More than 600 calls failed, primarily coming from South Australia, Western Australia, and the Northern Territory. Optus waited 40 hours to inform the public about the incident, and also did not tell regulators including the Australian Media and Communications Authority (ACMA) about it until after it was resolved, contrary to standard practice.

A 68-year-old woman in Adelaide, and two men in Perth aged 74 and 49, died during the outage. An eight-week-old baby in Adelaide also died with initial reports that the outage contributed to his death, which was since found unlikely by South Australian police.

Optus’ CEO Stephen Rue delivered a number of updates over the weekend, including admitting the telco was unaware of the incident for 13 hours, despite several customer complaints. He said welfare checks were conducted after services were restored, and he apologised profusely for the outage and the subsequent deaths.

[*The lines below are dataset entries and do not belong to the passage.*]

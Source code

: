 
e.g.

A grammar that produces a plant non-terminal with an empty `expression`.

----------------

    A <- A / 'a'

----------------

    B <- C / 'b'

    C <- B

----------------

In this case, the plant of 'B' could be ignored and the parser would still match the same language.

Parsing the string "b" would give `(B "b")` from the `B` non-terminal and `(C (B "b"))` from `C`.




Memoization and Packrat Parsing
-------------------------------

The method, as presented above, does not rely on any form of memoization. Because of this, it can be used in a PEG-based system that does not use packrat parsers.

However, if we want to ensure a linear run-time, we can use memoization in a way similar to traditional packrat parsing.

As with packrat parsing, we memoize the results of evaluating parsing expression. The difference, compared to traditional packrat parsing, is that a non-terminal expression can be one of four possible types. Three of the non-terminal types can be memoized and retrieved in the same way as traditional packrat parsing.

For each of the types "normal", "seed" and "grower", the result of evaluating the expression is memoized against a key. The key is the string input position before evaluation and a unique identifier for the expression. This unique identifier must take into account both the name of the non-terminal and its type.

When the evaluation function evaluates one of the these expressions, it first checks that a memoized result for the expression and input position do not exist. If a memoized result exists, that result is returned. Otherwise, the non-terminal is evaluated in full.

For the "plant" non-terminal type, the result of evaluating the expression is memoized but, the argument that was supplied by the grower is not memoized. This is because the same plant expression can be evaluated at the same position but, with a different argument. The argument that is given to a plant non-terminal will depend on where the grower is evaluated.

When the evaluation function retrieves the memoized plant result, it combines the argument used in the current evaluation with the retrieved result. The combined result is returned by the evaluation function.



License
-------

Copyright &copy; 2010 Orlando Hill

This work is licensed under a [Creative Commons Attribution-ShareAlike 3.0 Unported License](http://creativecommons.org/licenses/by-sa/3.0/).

Prime Minister Anthony Albanese said he “would be surprised” if Rue was not considering resigning from his position after the outage.

“Optus has obligations, as do other communications companies, and clearly they haven’t fulfilled the obligations that they have,” Albanese told the ABC from New York. “What we want is to ensure that something like this shouldn’t happen.”

Meanwhile, at a press conference in Brisbane on Monday, Communications Minister Anika Wells described the outage as “an enormous failure” on Optus’ part, warning that the telecommunications company can “expect to face significant consequences”.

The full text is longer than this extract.